Why there is no need to be Worried About a WTO Brexit

Published: 09 October 2019

Why there is no need to be Worried About a WTO Brexit
Having operated a number of leading logistics businesses ranging from handling operations to large haulage companies within one of the major sea ports in the UK for over 30 years therefore dealing on a daily basis with imported products from all over the world, including the EU, as well as dealing with exports to Europe and other parts of the world, I can confidently predict that there will not be chaos on 1st November 2019 if the country end up on WTO terms with the EU and that the date and the weeks thereafter will pass almost unnoticed without any major upheaval.

A WTO deal with the EU will mean that the UK would have greater flexibility to set its own trade tariffs and government has now set out its plans on how it would take advantage of that opportunity.

Government has already stated that it will cut tariffs to zero on 87% of the goods it imports if the UK leaves the European Union on WTO rules which is fantastic for UK citizens.
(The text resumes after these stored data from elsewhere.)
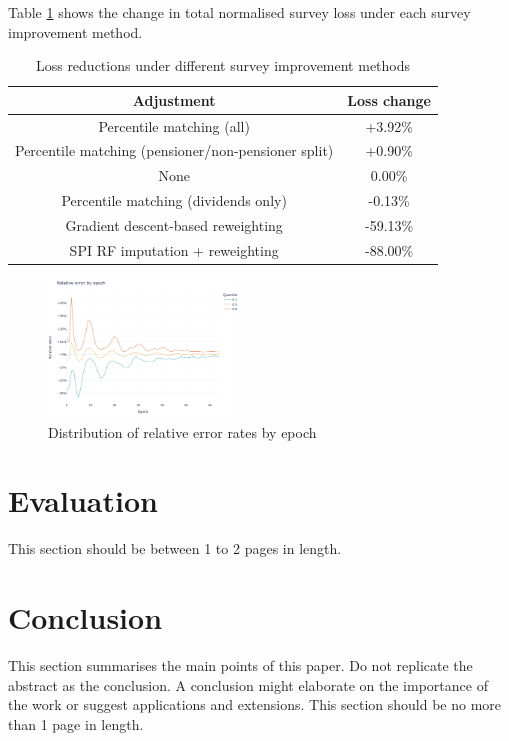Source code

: \documentclass[10pt,journal,compsoc]{IEEEtran}
\begin{document}
Table \ref{tab:loss_reduction} shows the change in total normalised survey loss under each survey improvement method.

\begin{table}[!ht]
  \caption{Loss reductions under different survey improvement methods}
  \label{tab:loss_reduction}
  \centering
  \begin{tabular}{cc}
    \hline\hline
    Adjustment & Loss change \\
    \hline
    Percentile matching (all) &      +3.92\% \\
    Percentile matching (pensioner/non-pensioner split) &      +0.90\% \\
    None &       0.00\% \\
    Percentile matching (dividends only) &      -0.13\% \\
    Gradient descent-based reweighting &     -59.13\% \\
    SPI RF imputation + reweighting &     -88.00\% \\
  \hline\hline
  \end{tabular}
\end{table}


\begin{figure}[!ht]
  \centering
  \includegraphics[width=0.45\textwidth]{rel_error_training.png}
  \caption{Distribution of relative error rates by epoch}
  \label{fig:rel_error_training}
\end{figure}

\section{Evaluation}
This section should be between 1 to 2 pages in length.

\section{Conclusion}
This section summarises the main points of this paper. Do not replicate the abstract as the conclusion. A conclusion might elaborate on the importance of the work or suggest applications and extensions. This section should be no more than 1 page in length.
\end{document}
Having had clients for many years who import product and various commodities from countries all over the world, if tariffs apply to particular products a simple online customs system is in place to work out in advance the final cost including any tariffs and VAT to the customer for that particular import. Even if a tariff is placed upon a commodity which was previously tariff free then it makes little difference to the individual cost of each item by the time it reaches the public.
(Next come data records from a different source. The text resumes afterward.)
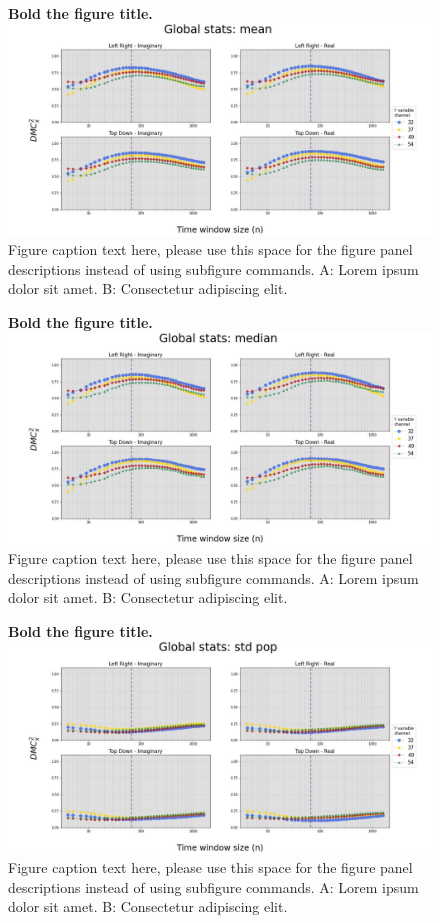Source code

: \documentclass[10pt,letterpaper]{article}
\begin{document}
\begin{figure}[!h]
    \caption{{\bf Bold the figure title.}
    \includegraphics[width=.9\textwidth]{../output/figs/global/mean.jpg}
      Figure caption text here, please use this space for the figure panel descriptions instead of using subfigure commands. A: Lorem ipsum dolor sit amet. B: Consectetur adipiscing elit.}
      \label{glob_mean}
\end{figure}



\begin{figure}[!h]
    \caption{{\bf Bold the figure title.}
    \includegraphics[width=.9\textwidth]{../output/figs/global/median.jpg}
      Figure caption text here, please use this space for the figure panel descriptions instead of using subfigure commands. A: Lorem ipsum dolor sit amet. B: Consectetur adipiscing elit.}
    \label{glob_median}
\end{figure}

\begin{figure}[!h]
    \caption{{\bf Bold the figure title.}
    \includegraphics[width=.9\textwidth]{../output/figs/global/std pop.jpg}
    Figure caption text here, please use this space for the figure panel descriptions instead of using subfigure commands. A: Lorem ipsum dolor sit amet. B: Consectetur adipiscing elit.}
    \label{glob_std_pop}
\end{figure}
\end{document}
Once GB leaves the EU on WTO terms then we immediately remove ourselves from having to get another 27 countries to agree to our view on which products require tariffs placed upon them and which do not. As a country the UK have traded with the rest of the world long before the EU was invented and will continue to do so in the future unencumbered and being in control of our own sovereignty.

The government may need to offer short term support to specific industries if the EU decided to place tariffs on certain products but as we know this is highly unlikely to happen due to the fact that we purchase considerably more goods from the EU that we sell to them.
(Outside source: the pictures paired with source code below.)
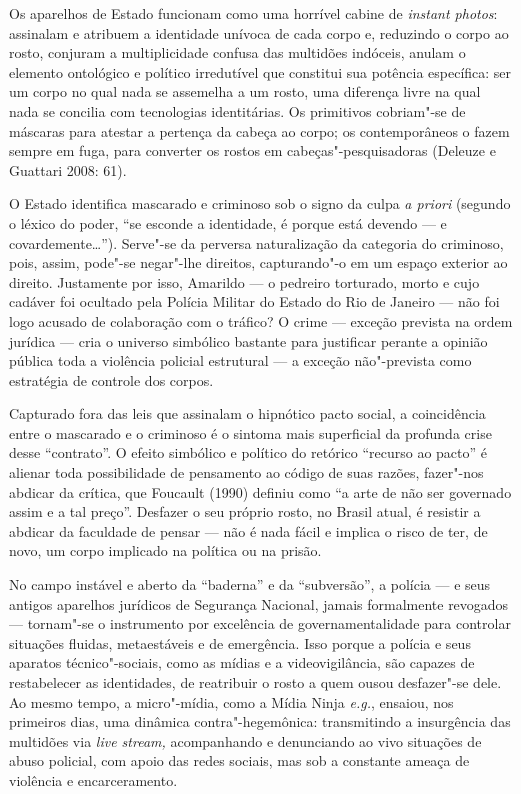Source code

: Os aparelhos de Estado funcionam como uma horrível cabine de
\emph{instant photos}: assinalam e atribuem a identidade unívoca de cada
corpo e, reduzindo o corpo ao rosto, conjuram a multiplicidade confusa
das multidões indóceis, anulam o elemento ontológico e político
irredutível que constitui sua potência específica: ser um corpo no qual
nada se assemelha a um rosto, uma diferença livre na qual nada se
concilia com tecnologias identitárias. Os primitivos cobriam"-se de
máscaras para atestar a pertença da cabeça ao corpo; os contemporâneos o
fazem sempre em fuga, para converter os rostos em cabeças"-pesquisadoras
(Deleuze e Guattari 2008: 61).

O Estado identifica mascarado e criminoso sob o signo da culpa \emph{a
priori }(segundo o léxico do poder, ``se esconde a identidade, é porque
está devendo --- e covardemente\ldots{}''). Serve"-se da perversa naturalização
da categoria do criminoso, pois, assim, pode"-se negar"-lhe direitos,
capturando"-o em um espaço exterior ao direito. Justamente por isso,
Amarildo --- o pedreiro torturado, morto e cujo cadáver foi ocultado pela
Polícia Militar do Estado do Rio de Janeiro --- não foi logo acusado de
colaboração com o tráfico? O crime --- exceção prevista na ordem jurídica
--- cria o universo simbólico bastante para justificar perante a opinião
pública toda a violência policial estrutural --- a exceção não"-prevista
como estratégia de controle dos corpos.

Capturado fora das leis que assinalam o hipnótico pacto social, a
coincidência entre o mascarado e o criminoso é o sintoma mais
superficial da profunda crise desse ``contrato''. O efeito simbólico e
político do retórico ``recurso ao pacto'' é alienar toda possibilidade
de pensamento ao código de suas razões, fazer"-nos abdicar da crítica,
que Foucault (1990) definiu como ``a arte de não ser governado assim e a
tal preço''. Desfazer o seu próprio rosto, no Brasil atual, é resistir a
abdicar da faculdade de pensar --- não é nada fácil e implica o risco de
ter, de novo, um corpo implicado na política ou na prisão.

No campo instável e aberto da ``baderna'' e da ``subversão'', a polícia
--- e seus antigos aparelhos jurídicos de Segurança Nacional, jamais
formalmente revogados --- tornam"-se o instrumento por excelência de
governamentalidade para controlar situações fluidas, metaestáveis e de
emergência. Isso porque a polícia e seus aparatos técnico"-sociais, como
as mídias e a videovigilância, são capazes de restabelecer as
identidades, de reatribuir o rosto a quem ousou desfazer"-se dele. Ao
mesmo tempo, a micro"-mídia, como a Mídia Ninja \emph{e.g.}, ensaiou, nos
primeiros dias, uma dinâmica contra"-hegemônica: transmitindo a
insurgência das multidões via \emph{live stream, }acompanhando e
denunciando ao vivo situações de abuso policial, com apoio das redes
sociais, mas sob a constante ameaça de violência e encarceramento.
As with any negotiations each side need to act as tough as possible in their negotiations however they both need to compromise to keep their industries moving. Following a successful exit on 31st Oct I expect some UK exports to be diverted to the home market and other destinations whilst some EU imports will be displaced by UK production and imports from third party countries which will be helped by a slightly weaker pound n the short term.

I don't see any reason to be worried about leaving the EU on WTO terms and having traded from within the heart of a major sea port for over three decades I feel that people need to be more positive and aware of the facts rather than listen to unrealistic scare mongering on News channels.